Le curé de Soulaines, en quittant Laval, s'était rendu à Paris. Le 26 août 1791, il adressait la lettre suivante à l'abbé Barruel, directeur du Journal ecclésiastique, au sujet des persécutions qu'il avait endurées dans sa paroisse de Soulaines :

« Malgré les troubles qui depuis deux ans agitent le royaume, la paix et le calme le plus profond avaient toujours régné dans la paroisse de Soulaines, en Anjou. Le tumulte et le désordre général n'avaient pu égarer un seul de ses membres; et lorsque, le fanatisme répandait partout l'alarme, l'horreur et la confusion, on ne s'était pas dérangé, une seule heure, du travail et des occupations ordinaires. Les décrets s'y exécutaient sans résistance; les impôts se payaient sans murmure; jamais on n'y avait entendu aucune expression contraire à la Constitution. -- La pureté de la foi n'était pas moins sensible que la sagesse de la conduite. On ne s'était pas contenté de fermer les yeux aux illusions du schisme et de l'erreur on avait consigné sa croyance, dans un monument authentique, d'une manière si claire et si rigoureusement exacte, que les plus opposés avaient été forcés d'y applaudir.

« Au mois de mars dernier, le district d'Angers nomma à cette cure un curé constitutionnel. Aucun prêtre ne s'étant présenté jusqu'à ce jour, le pasteur romain a continué ses fonctions. Mais à mesure que les pasteurs voisins ont été déplacés, la paroisse de Soulaines est devenue comme le centre de la catholicité du canton et l'asile des fidèles persécutés.
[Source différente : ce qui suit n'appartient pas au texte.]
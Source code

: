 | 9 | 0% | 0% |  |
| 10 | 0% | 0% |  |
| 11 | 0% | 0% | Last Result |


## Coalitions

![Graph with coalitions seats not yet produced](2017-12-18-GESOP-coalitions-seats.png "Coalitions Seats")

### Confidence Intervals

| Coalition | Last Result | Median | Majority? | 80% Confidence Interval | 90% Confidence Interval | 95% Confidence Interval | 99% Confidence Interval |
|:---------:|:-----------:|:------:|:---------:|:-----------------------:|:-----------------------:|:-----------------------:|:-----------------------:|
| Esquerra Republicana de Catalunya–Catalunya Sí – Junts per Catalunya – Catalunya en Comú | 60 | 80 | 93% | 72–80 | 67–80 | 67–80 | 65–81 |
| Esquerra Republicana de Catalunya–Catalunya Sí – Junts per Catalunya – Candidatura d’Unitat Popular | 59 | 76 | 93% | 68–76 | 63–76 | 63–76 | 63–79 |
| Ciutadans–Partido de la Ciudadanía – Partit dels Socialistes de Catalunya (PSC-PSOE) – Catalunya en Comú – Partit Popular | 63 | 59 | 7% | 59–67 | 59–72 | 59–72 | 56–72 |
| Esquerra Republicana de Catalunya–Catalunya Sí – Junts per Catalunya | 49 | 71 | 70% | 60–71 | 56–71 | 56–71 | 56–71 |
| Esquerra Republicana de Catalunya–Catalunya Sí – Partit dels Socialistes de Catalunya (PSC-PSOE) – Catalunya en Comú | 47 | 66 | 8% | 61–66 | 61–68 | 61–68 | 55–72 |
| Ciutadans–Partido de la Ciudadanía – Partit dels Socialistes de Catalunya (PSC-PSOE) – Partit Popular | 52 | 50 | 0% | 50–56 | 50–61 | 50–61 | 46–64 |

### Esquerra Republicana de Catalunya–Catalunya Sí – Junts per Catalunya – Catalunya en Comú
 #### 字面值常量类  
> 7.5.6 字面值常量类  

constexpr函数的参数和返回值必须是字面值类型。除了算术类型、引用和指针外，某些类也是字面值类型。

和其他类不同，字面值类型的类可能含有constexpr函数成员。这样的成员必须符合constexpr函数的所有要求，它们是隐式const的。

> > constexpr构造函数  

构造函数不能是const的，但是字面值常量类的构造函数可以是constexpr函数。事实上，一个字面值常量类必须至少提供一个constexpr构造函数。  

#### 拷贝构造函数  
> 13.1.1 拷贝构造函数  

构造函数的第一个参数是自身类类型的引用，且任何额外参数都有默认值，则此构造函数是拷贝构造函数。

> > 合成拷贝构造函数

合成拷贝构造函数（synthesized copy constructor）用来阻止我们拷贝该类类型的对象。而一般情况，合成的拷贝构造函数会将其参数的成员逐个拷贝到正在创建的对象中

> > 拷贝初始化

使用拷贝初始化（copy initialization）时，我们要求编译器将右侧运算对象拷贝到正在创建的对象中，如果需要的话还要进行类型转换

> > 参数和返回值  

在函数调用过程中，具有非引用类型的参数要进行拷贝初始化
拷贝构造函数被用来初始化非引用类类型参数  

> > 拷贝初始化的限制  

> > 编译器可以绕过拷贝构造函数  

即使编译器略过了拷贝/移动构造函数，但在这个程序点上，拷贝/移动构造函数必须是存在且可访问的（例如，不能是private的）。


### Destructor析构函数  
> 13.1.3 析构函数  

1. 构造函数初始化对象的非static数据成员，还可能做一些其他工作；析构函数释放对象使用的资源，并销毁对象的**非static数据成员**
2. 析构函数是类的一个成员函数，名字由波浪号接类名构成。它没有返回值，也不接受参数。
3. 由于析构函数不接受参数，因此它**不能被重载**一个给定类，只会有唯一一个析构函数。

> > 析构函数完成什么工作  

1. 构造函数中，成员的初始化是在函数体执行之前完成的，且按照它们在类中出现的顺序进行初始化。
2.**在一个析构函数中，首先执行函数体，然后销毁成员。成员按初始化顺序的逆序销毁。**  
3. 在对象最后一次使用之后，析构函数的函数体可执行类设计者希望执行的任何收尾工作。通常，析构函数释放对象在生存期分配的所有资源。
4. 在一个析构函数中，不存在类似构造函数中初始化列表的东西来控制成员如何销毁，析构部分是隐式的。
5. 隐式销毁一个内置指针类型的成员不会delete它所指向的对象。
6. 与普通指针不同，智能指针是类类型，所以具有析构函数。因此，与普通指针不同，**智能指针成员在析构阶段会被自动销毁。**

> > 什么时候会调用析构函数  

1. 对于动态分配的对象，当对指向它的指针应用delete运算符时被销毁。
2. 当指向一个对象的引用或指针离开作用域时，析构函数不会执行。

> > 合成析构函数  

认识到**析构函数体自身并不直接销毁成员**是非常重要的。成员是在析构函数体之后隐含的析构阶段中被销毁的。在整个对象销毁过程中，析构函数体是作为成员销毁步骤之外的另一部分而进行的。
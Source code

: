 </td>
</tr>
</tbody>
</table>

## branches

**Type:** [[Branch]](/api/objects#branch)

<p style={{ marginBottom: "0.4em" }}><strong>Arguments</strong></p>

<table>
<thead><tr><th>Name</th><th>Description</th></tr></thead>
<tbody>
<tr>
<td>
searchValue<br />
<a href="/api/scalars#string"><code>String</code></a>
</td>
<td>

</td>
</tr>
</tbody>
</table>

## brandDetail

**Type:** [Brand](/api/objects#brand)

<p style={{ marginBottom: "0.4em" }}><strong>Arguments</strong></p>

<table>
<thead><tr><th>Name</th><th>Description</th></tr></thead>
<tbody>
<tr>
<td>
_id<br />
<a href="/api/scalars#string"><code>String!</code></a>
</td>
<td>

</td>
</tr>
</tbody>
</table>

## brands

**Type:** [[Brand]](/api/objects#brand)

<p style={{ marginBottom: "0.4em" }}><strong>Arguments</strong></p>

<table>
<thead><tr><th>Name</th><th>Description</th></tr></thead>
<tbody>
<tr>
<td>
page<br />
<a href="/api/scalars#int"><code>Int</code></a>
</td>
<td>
Tous les jours de fêtes, une multitude immense se rendait aux offices et aux solennités; mais l'ordre, la paix, le silence régnaient tellement au milieu de cette affluence, qu'elle semblait une troupe de cénobites. Les paroissiens édifiés s'empressaient de les accueillir, les maisons et les tables étaient communes. Le presbytère était ouvert à ceux qui, ayant apporté leur nourriture, désiraient, pour la prendre, se mettre à l'abri du soleil; mais les repas ne duraient que des instants, on retournait bientôt à la maison du Seigneur et le jour était presque tout employé à la prière. Tout se passait sous les yeux et avec l'approbation de la municipalité.

« Les curés constitutionnels n'ont pu souffrir ce spectacle. On assure qu'ils sont allés au district d'Angers demander la tête du curé de Soulaines. La nuit du 29 juin, environ cent

hommes armés firent irruption dans son presbytère; ils brisèrent les armoires, les fenêtres, etc. Le maire accouru leur demanda où étaient leurs ordres : ils n'en montrèrent aucun. - Pour ne pas s'exposer à la brutalité dont plusieurs de ses confrères ont été la victime, le curé averti avait jugé à propos de s'éloigner.

<<< Depuis son absence, le même concours, le même ordre se perpétue on se réunit à l'église, aux jours et heures ordinaires. On y prie Dieu dans le silence, et le seul changement qui se fait sentir, est un accroissement de piété et de ferveur. On se retire en paix et on ne s'occupe que de la douleur d'être privé de la participation des sacrements et des saints mystères.

« Quand quelqu'un meurt, les paroissiens l'accompagnent à l'église et au tombeau, en priant dans le silence. Si un enfant vient de naître, on le baptise à la maison et le maire inscrit sa naissance sur les registres ordinaires. Cette conduite a achevé d'exciter la rage des voisins furieux. Sous prétexte que les paroissiens cachent leur curé, ils les vexent sans cesse par des recherches odieuses; au milieu de la nuit, ils assaillent des maisons, qui souvent ne sont habitées que par des dames ou demoiselles. Ils parcourent tous les appartements, brisent les armoires, renversent les lits, menacent du feu, etc.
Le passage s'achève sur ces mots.